Category: Updates

Another migration complete! No major issues. This leaves us EI and GT Savannah in two weeks. The College of Computing is awaiting scheduling pending some network equipment upgrades, at which point they will be added to NI.

Our largest migration to date is now complete. North Interconnect comprised of 126 virtual firewalls and included some large audiences such as the School of Electrical and Computer Engineering and the school of Civil and Environmental Engineering. The migration was largely trouble free except for an ICMP App-ID caveat that we resolved during the maintenance window and an issue that presented itself as a spanning tree issue with Nanotechnology that we were unable to resolve, so we left them on the ASAs for now. We will address that network during a future maintenance.

The end is near! Only three firewall sets remain in our primary migration phase!

We have moved the remaining networks on DC router to the Palo Altos. This completes the migration of the OIT data centers to Palo Alto appliances. As of now we have migrated 7 HA pairs of appliances (14 appliances total) and we have 4 pairs remaining plus one stand alone unit.

On Sunday at 6am we migrated all of the networks on rich-rtr and the most of the networks on dc-rtr to Palo Alto appliances. With improved coordination and communication with other OIT units this time around, the migration went significantly smoother and most services were restored by 9am. The remaining networks on dc-rtr are for services managed by ITG and they will migrate on Thursday September 28th.

We have some changes to the upcoming maintenance schedule:

Rich departmental firewalls and some DC departmental firewalls will be moved Sunday September 24th, during a 6am – 12pm window.

The remaining DC departmental firewalls, which service ITG networks, will be moved Thursday September 28th during a 5am – 7am window.

The College of Computing migration is postponed indefinitely pending some network architectural changes that need to happen first.

This one covered one of our data centers, and while the firewall migration itself went fine, the act of migration unfortunately broke a few services that relied on remote storage. Some lessons learned from this will hopefully reduce the impact of our next data center migration.

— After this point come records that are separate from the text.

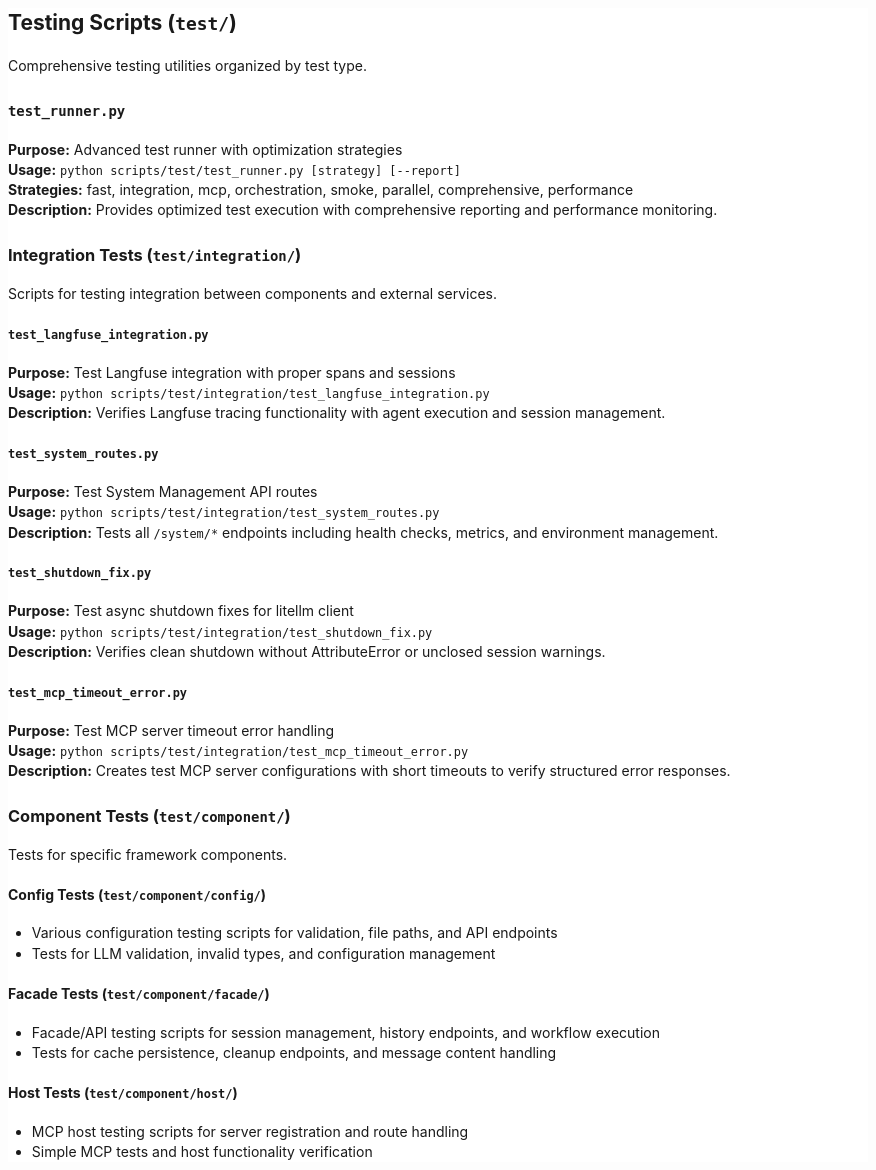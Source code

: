 ## Testing Scripts (`test/`)

Comprehensive testing utilities organized by test type.

### `test_runner.py`
**Purpose:** Advanced test runner with optimization strategies  
**Usage:** `python scripts/test/test_runner.py [strategy] [--report]`  
**Strategies:** fast, integration, mcp, orchestration, smoke, parallel, comprehensive, performance  
**Description:** Provides optimized test execution with comprehensive reporting and performance monitoring.

### Integration Tests (`test/integration/`)

Scripts for testing integration between components and external services.

#### `test_langfuse_integration.py`
**Purpose:** Test Langfuse integration with proper spans and sessions  
**Usage:** `python scripts/test/integration/test_langfuse_integration.py`  
**Description:** Verifies Langfuse tracing functionality with agent execution and session management.

#### `test_system_routes.py`
**Purpose:** Test System Management API routes  
**Usage:** `python scripts/test/integration/test_system_routes.py`  
**Description:** Tests all `/system/*` endpoints including health checks, metrics, and environment management.

#### `test_shutdown_fix.py`
**Purpose:** Test async shutdown fixes for litellm client  
**Usage:** `python scripts/test/integration/test_shutdown_fix.py`  
**Description:** Verifies clean shutdown without AttributeError or unclosed session warnings.

#### `test_mcp_timeout_error.py`
**Purpose:** Test MCP server timeout error handling  
**Usage:** `python scripts/test/integration/test_mcp_timeout_error.py`  
**Description:** Creates test MCP server configurations with short timeouts to verify structured error responses.

### Component Tests (`test/component/`)

Tests for specific framework components.

#### Config Tests (`test/component/config/`)
- Various configuration testing scripts for validation, file paths, and API endpoints
- Tests for LLM validation, invalid types, and configuration management

#### Facade Tests (`test/component/facade/`)
- Facade/API testing scripts for session management, history endpoints, and workflow execution
- Tests for cache persistence, cleanup endpoints, and message content handling

#### Host Tests (`test/component/host/`)
- MCP host testing scripts for server registration and route handling
- Simple MCP tests and host functionality verification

Another item of maintenance on Tuesday was to replace one of our new border firewalls with a warranty replacement. On Saturday August 26th, the data plane spontaneously restarted on one of our units. There was a successful failover, so there was minimal impact, however, Palo Alto determined that we had a hardware fault and sent us a new unit NBD. The migration of configuration, licenses, and management settings was pretty straightforward. It perhaps took an hour of preparation the previous work day, and a 10 minute swap-out time Tuesday morning.

In contrast to that we have had a drive failure in one of our Panorama boxes used for management of the appliances, and replacing that has been a bit more vexing for TAC. They finally sent us a correct replacement drive this week and it was installed today.

 

While we do plan to have some automated reporting in place in the near future, we have made a couple of quick graphs do show what sort of traffic is being dropped since our second of two border firewalls was deployed on August 15th. The Threat Prevention feature replaces the Intrusion Prevention feature of our old firewalls and is much more thorough. The Wildfire-Virus category in this graph typically covers viruses that are just hours old.

One new feature that we have implemented is URL Filtering, and we are filtering on two high risk categories: malware and phishing. Most of these blocks are due to adware programs or compromised machines visiting malicious websites, rather than users manually clicking on links.

We have now migrated the second of our two border firewalls to Palo Alto. This covers the remainder of campus and LAWN networks. So ends the era of Cisco ASAs at our border after many years of reliable service. Let us remember with this final denied flow.

2017-08-15T05:03:00.160049-04:00 campus-fw.gatech.edu %ASA-4-106023: Deny tcp src outside:221.182.236.2/43559 dst inside:128.61.235.19/1433 by access-group “inbound” [0x860a12f, 0x7e106aac]

We have migrated the first of our two border firewalls, covering Resnet and a portion of LAWN. The new border firewalls add AntiVirus, Anti-Spyware, Vulnerability Protection (aka Intrusion Prevention) and URL filtering for known malware and phishing sites.

 

All hands on deck for this one!

This morning we migrated the Resnet departmental firewall to a new Palo Alto unit. This includes all residence hall wired connections, as well as some affiliated units such as ATDC and Georgia Tech Dentistry.